In that case, it depends...if you care about the Values.yaml being able to be used "standalone" which it sounds like it can't because of that mTLS issue, then you probably need the go templating mechanism.
Otherwise, you can use the escaping I outlined above.
OK, we will try this out and update here the results.
Tried out the double dollar syntax and that works fine for this case for the demos to work for now. This is no longer blocking a demo, so I will resolve this issue for now.
Our ELK stack is available, but not functional.
That is why I reopened the issue. @darrylweaver please update and close once it is working.
@LutzLange Just to clarify, the current "not functional" state is unrelated to the templates?
Unrelated to the templates, yes.
The issue we have now, is that the elk-stack profile works on a Kind cluster with local-path-provisioner with plenty of resources, but not on EKS. There are 3 PVC associated with elasticsearch, which are listed in Pending state.

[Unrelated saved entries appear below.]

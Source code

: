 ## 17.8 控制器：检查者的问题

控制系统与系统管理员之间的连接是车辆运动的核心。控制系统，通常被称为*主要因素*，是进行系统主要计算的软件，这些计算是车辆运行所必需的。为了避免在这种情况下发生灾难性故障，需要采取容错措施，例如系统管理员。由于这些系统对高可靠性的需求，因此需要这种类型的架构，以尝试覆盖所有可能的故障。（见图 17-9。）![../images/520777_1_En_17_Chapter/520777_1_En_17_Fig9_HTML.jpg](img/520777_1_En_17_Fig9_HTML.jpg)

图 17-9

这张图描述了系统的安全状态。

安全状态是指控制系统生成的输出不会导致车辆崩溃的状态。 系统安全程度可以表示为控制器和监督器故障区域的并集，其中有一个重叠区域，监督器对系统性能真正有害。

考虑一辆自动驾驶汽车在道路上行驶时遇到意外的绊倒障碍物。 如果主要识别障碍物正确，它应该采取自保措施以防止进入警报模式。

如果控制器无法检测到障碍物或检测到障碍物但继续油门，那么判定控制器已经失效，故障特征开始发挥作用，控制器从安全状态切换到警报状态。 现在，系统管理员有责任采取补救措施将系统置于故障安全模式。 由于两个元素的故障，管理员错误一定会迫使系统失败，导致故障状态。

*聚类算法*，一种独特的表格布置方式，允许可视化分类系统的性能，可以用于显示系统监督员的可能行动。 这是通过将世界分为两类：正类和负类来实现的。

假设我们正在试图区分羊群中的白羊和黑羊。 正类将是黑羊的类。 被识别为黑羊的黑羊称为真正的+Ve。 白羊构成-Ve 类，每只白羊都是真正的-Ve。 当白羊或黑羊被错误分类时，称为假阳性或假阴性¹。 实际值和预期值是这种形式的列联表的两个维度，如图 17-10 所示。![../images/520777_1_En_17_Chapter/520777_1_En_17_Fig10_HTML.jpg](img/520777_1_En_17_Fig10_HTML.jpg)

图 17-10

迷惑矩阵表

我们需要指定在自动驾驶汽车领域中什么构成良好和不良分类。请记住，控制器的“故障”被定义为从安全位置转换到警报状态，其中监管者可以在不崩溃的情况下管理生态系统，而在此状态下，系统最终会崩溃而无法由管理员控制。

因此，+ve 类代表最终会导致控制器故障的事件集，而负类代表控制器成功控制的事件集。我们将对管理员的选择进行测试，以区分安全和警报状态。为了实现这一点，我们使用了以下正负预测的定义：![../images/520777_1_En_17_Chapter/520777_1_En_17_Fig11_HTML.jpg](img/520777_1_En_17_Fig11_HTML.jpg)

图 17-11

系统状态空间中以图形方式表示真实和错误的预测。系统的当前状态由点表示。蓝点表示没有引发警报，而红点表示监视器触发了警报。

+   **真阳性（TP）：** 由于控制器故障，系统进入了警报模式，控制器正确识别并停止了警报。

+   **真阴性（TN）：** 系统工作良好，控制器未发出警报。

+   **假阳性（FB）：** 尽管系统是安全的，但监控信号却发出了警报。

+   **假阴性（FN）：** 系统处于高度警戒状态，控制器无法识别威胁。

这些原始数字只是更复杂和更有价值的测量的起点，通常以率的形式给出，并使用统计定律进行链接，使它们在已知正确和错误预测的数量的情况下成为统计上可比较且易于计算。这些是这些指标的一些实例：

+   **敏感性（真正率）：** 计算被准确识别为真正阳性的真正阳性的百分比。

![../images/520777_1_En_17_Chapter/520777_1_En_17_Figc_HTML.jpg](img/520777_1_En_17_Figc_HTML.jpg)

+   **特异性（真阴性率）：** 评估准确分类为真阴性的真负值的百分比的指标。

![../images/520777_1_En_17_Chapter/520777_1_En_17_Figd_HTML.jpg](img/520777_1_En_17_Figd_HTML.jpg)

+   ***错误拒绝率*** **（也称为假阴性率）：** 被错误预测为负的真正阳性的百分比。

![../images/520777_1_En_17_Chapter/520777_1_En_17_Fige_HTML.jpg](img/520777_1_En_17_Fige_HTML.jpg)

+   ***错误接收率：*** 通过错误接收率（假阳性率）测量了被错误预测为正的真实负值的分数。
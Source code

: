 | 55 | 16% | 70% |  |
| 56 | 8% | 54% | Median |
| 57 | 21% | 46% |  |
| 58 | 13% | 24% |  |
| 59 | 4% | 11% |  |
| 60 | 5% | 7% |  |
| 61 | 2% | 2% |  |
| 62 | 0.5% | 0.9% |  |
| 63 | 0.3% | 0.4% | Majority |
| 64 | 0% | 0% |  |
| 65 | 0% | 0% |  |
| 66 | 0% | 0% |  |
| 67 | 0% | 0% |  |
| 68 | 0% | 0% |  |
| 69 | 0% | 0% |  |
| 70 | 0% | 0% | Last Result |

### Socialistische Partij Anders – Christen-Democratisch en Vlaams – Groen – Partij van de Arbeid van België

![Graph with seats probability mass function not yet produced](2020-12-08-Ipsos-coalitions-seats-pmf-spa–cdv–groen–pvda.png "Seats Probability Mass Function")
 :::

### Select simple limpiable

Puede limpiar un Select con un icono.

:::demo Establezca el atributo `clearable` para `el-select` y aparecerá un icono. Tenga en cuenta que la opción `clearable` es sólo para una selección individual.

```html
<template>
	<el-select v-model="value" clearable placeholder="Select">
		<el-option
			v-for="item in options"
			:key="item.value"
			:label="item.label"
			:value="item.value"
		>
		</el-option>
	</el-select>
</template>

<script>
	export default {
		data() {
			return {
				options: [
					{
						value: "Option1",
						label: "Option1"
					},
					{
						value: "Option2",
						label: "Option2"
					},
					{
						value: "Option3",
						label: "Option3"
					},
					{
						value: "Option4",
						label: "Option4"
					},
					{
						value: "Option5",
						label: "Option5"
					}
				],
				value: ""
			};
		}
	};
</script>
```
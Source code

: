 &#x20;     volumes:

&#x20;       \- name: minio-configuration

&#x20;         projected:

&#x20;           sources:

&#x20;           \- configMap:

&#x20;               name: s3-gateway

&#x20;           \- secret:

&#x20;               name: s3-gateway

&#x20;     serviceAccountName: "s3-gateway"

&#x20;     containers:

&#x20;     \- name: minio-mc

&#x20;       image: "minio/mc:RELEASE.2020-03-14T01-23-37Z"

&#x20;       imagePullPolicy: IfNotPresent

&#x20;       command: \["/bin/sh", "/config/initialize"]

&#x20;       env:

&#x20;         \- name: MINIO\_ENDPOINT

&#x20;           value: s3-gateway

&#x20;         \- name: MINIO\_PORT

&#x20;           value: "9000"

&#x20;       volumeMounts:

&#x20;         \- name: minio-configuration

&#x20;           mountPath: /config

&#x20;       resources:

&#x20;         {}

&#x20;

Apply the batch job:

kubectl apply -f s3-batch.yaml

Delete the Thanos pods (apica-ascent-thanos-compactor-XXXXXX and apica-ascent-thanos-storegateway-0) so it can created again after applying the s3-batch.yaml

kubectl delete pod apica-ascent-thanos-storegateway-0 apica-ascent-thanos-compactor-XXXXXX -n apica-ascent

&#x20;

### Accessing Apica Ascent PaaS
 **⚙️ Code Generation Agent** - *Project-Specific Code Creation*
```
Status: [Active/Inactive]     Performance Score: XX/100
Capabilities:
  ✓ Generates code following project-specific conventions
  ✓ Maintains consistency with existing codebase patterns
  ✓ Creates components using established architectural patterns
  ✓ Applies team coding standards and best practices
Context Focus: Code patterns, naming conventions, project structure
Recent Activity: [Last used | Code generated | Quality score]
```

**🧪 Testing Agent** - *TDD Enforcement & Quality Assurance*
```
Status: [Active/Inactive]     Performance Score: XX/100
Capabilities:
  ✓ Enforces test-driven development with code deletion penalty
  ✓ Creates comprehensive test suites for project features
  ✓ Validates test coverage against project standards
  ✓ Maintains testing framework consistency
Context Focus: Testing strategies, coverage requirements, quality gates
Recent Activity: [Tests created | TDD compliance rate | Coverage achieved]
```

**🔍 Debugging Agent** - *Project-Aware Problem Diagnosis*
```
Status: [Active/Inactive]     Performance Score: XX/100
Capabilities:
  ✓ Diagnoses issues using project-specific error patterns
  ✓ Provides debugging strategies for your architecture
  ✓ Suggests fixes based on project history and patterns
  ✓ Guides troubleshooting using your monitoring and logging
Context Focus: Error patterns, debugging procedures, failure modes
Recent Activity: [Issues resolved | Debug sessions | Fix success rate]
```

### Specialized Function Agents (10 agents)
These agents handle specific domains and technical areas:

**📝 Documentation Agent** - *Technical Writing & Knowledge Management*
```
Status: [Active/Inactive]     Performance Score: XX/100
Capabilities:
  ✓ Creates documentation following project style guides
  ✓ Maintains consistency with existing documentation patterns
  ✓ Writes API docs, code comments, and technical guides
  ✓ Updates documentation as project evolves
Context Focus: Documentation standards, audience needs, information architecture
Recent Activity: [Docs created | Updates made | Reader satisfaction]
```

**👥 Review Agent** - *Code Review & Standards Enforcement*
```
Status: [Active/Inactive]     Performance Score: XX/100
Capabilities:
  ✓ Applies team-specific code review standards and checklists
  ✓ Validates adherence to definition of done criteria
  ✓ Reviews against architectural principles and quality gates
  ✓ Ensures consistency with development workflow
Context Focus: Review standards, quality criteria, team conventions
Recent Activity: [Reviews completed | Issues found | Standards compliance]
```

Looking at them I see an event which states: waiting for a volume to be created, either by external provisioner "ebs.csi.aws.com" or manually created by system administrator
This is using the "in-tree" driver and not the CSI driver.
I think I see the issue as the elasticsearch PVC shows:
apiVersion: v1
kind: PersistentVolumeClaim
metadata:
annotations:
volume.beta.kubernetes.io/storage-provisioner: ebs.csi.aws.com
volume.kubernetes.io/selected-node: ip-10-0-161-7.eu-central-1.compute.internal
volume.kubernetes.io/storage-provisioner: ebs.csi.aws.com
creationTimestamp: "2022-09-02T12:58:19Z"
finalizers:
- kubernetes.io/pvc-protection
labels:
app: elasticsearch-master
name: elasticsearch-master-elasticsearch-master-0
namespace: elk-stack
resourceVersion: "2946"
uid: 9c797125-3f29-42a3-b535-5ed389a01c98
spec:
accessModes:
- ReadWriteOnce
resources:
requests:
storage: 30Gi
storageClassName: gp2
volumeMode: Filesystem
status:
phase: Pending
The storageclass shows:
apiVersion: storage.k8s.io/v1
kind: StorageClass
metadata:
annotations:
kubectl.kubernetes.io/last-applied-configuration: |
{"apiVersion":"storage.k8s.io/v1","kind":"StorageClass","metadata":{"annotations":{"storageclass.kubernetes.io/is-default-class":"true"},"name":"gp2"},"parameters":{"fsType":"ext4","type":"gp2"},"provisioner":"kubernetes.io/aws-ebs","volumeBindingMode":"WaitForFirstConsumer"}
storageclass.kubernetes.io/is-default-class: "true"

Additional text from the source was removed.